Дача и тяжёлые игрушки

Телевизор. Я так хотел его купить, не знал зачем, но очень хотел. Как предмет, который должен быть в каждом доме. Ведь у меня есть дом. Да, я собирался смотреть кино. Я купил ещё и домашний кинотеатр. Точно – я хотел именно такой телевизор: большой и плоский. Чтобы смотреть кино.

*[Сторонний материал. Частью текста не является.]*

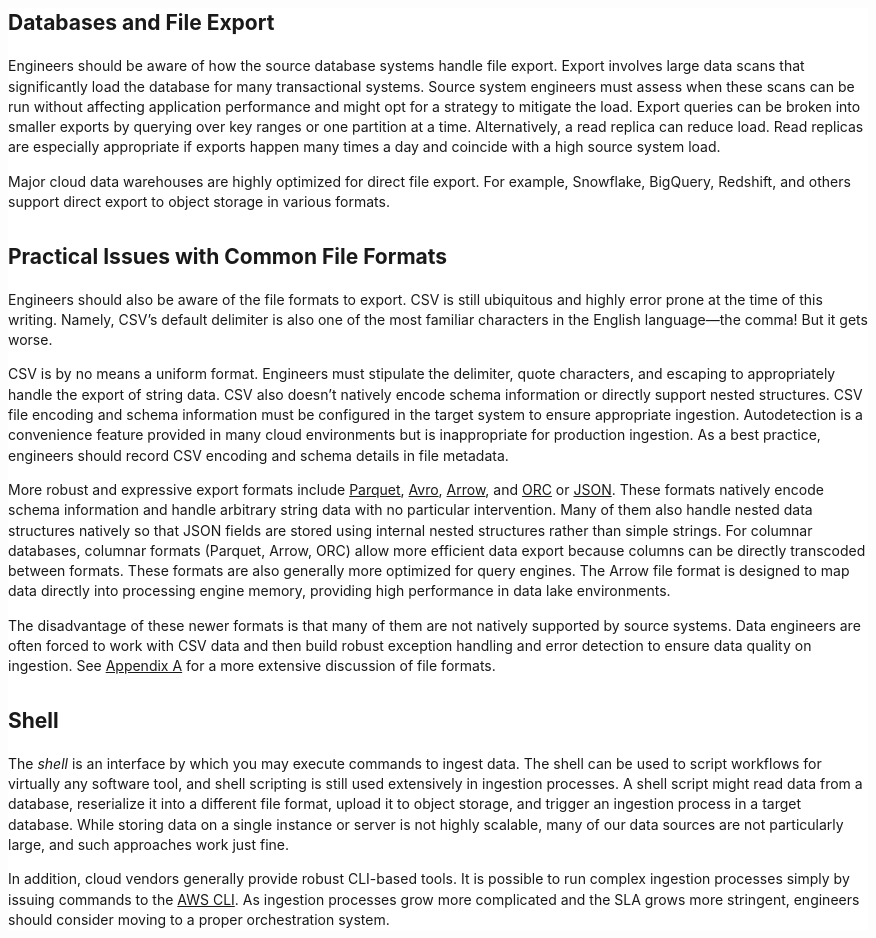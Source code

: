 ## Databases and File Export

Engineers should be aware of how the source database systems handle file export. Export involves large data scans that significantly load the database for many transactional systems. Source system engineers must assess when these scans can be run without affecting application performance and might opt for a strategy to mitigate the load. Export queries can be broken into smaller exports by querying over key ranges or one partition at a time. Alternatively, a read replica can reduce load. Read replicas are especially appropriate if exports happen many times a day and coincide with a high source system load.

Major cloud data warehouses are highly optimized for direct file export. For example, Snowflake, BigQuery, Redshift, and others support direct export to object storage in various formats.

## Practical Issues with Common File Formats

Engineers should also be aware of the file formats to export. CSV is still ubiquitous and highly error prone at the time of this writing. Namely, CSV’s default delimiter is also one of the most familiar characters in the English language—the comma! But it gets worse.

CSV is by no means a uniform format. Engineers must stipulate the delimiter, quote characters, and escaping to appropriately handle the export of string data. CSV also doesn’t natively encode schema information or directly support nested structures. CSV file encoding and schema information must be configured in the target system to ensure appropriate ingestion. Autodetection is a convenience feature provided in many cloud environments but is inappropriate for production ingestion. As a best practice, engineers should record CSV encoding and schema details in file metadata.

More robust and expressive export formats include [Parquet](https://oreil.ly/D6mB5), [Avro](https://oreil.ly/X6lOx), [Arrow](https://oreil.ly/CUMZf), and [ORC](https://oreil.ly/9PvA7) or [JSON](https://oreil.ly/dDWrx). These formats natively encode schema information and handle arbitrary string data with no particular intervention. Many of them also handle nested data structures natively so that JSON fields are stored using internal nested structures rather than simple strings. For columnar databases, columnar formats (Parquet, Arrow, ORC) allow more efficient data export because columns can be directly transcoded between formats. These formats are also generally more optimized for query engines. The Arrow file format is designed to map data directly into processing engine memory, providing high performance in data lake environments.

The disadvantage of these newer formats is that many of them are not natively supported by source systems. Data engineers are often forced to work with CSV data and then build robust exception handling and error detection to ensure data quality on ingestion. See [Appendix A](https://learning.oreilly.com/library/view/fundamentals-of-data/9781098108298/app01.html#a_serialization_and_compression_technic) for a more extensive discussion of file formats.

## Shell

The _shell_ is an interface by which you may execute commands to ingest data. The shell can be used to script workflows for virtually any software tool, and shell scripting is still used extensively in ingestion processes. A shell script might read data from a database, reserialize it into a different file format, upload it to object storage, and trigger an ingestion process in a target database. While storing data on a single instance or server is not highly scalable, many of our data sources are not particularly large, and such approaches work just fine.

In addition, cloud vendors generally provide robust CLI-based tools. It is possible to run complex ingestion processes simply by issuing commands to the [AWS CLI](https://oreil.ly/S6Buc). As ingestion processes grow more complicated and the SLA grows more stringent, engineers should consider moving to a proper orchestration system.
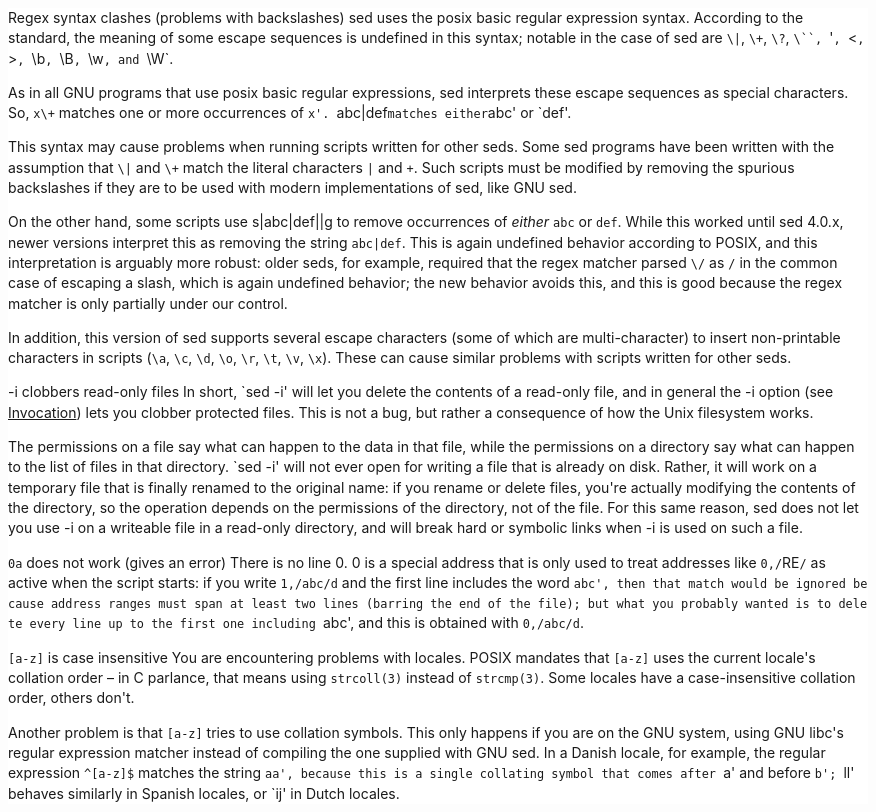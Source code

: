 
Regex syntax clashes (problems with backslashes)
    sed uses the posix basic regular expression syntax. According to the standard, the meaning of some escape sequences is undefined in this syntax; notable in the case of sed are `\|`, `\+`, `\?`, `\``, `\'`, `\<`, `\>`, `\b`, `\B`, `\w`, and `\W`. 

As in all GNU programs that use posix basic regular expressions, sed interprets these escape sequences as special characters. So, `x\+` matches one or more occurrences of `x'. `abc\|def` matches either `abc' or `def'. 

This syntax may cause problems when running scripts written for other seds. Some sed programs have been written with the assumption that `\|` and `\+` match the literal characters `|` and `+`. Such scripts must be modified by removing the spurious backslashes if they are to be used with modern implementations of sed, like GNU sed. 

On the other hand, some scripts use s|abc\|def||g to remove occurrences of _either_ `abc` or `def`. While this worked until  sed 4.0.x, newer versions interpret this as removing the string `abc|def`. This is again undefined behavior according to POSIX, and this interpretation is arguably more robust: older seds, for example, required that the regex matcher parsed `\/` as `/` in the common case of escaping a slash, which is again undefined behavior; the new behavior avoids this, and this is good because the regex matcher is only partially under our control. 

In addition, this version of sed supports several escape characters (some of which are multi-character) to insert non-printable characters in scripts (`\a`, `\c`, `\d`, `\o`, `\r`, `\t`, `\v`, `\x`). These can cause similar problems with scripts written for other seds.   


-i clobbers read-only files
     In short, `sed -i' will let you delete the contents of a read-only file, and in general the -i option (see [Invocation](http://www.gnu.org/software/sed/manual/sed.html#Invoking-sed)) lets you clobber protected files. This is not a bug, but rather a consequence of how the Unix filesystem works. 

The permissions on a file say what can happen to the data in that file, while the permissions on a directory say what can happen to the list of files in that directory. `sed -i' will not ever open for writing a file that is already on disk. Rather, it will work on a temporary file that is finally renamed to the original name: if you rename or delete files, you're actually modifying the contents of the directory, so the operation depends on the permissions of the directory, not of the file. For this same reason, sed does not let you use -i on a writeable file in a read-only directory, and will break hard or symbolic links when -i is used on such a file.   


`0a` does not work (gives an error)
    There is no line 0. 0 is a special address that is only used to treat addresses like `0,/`RE`/` as active when the script starts: if you write `1,/abc/d` and the first line includes the word `abc', then that match would be ignored because address ranges must span at least two lines (barring the end of the file); but what you probably wanted is to delete every line up to the first one including `abc', and this is obtained with `0,/abc/d`.   

`[a-z]` is case insensitive
    You are encountering problems with locales. POSIX mandates that `[a-z]` uses the current locale's collation order – in C parlance, that means using `strcoll(3)` instead of `strcmp(3)`. Some locales have a case-insensitive collation order, others don't. 

Another problem is that `[a-z]` tries to use collation symbols. This only happens if you are on the GNU system, using GNU libc's regular expression matcher instead of compiling the one supplied with GNU sed. In a Danish locale, for example, the regular expression `^[a-z]$` matches the string `aa', because this is a single collating symbol that comes after `a' and before `b'; `ll' behaves similarly in Spanish locales, or `ij' in Dutch locales.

Я не смотрю телевизор. Он работает как будильник. До этого я пользовался мобильником. Но со временем понял – какую бы я мелодию не выбрал в качестве будящей, на второй раз она начинала меня бесить. Иногда меня бесили сами мобильники (трижды), и я с удовольствием швырял их в стену. Без нервов, просто нравилось так выключать будильник. Теперь у меня по утрам включается телевизор. При том, я ценю его вкрадчивость в мой сон. Сначала я слышу посторонние звуки, будто кто-то с кем-то говорит куда-то в сторону, обо мне. Эти звуки меня не касаются, но я начинаю понимать. Телевизор позволяет мне ещё некоторое время поваляться, проверить – действительно ли пришли именно за мной? Потом, мне есть куда направить своё внимание. Если прежде, выключив мобильный телефон, я озирал осточертелые стены, закрывал глаза и, как правило, повторно засыпал, теперь же телевизор предлагал мне разнообразные картинки и звуки, вслушиваясь и всматриваясь в которые, я, непроизвольно, выхожу из сонного оцепенения. Может, за это я ненавижу телевизор более всего. И ещё за то, что он такой дорогой. И тяжёлый. Подлый. Я ненавижу его за то, что по утрам чувствую, что он хитрее, сильнее, чем я. Что мне приходится сдаваться ему каждое утро. Что он и утро – заодно. Когда-нибудь я стану сильнее. Не сегодня.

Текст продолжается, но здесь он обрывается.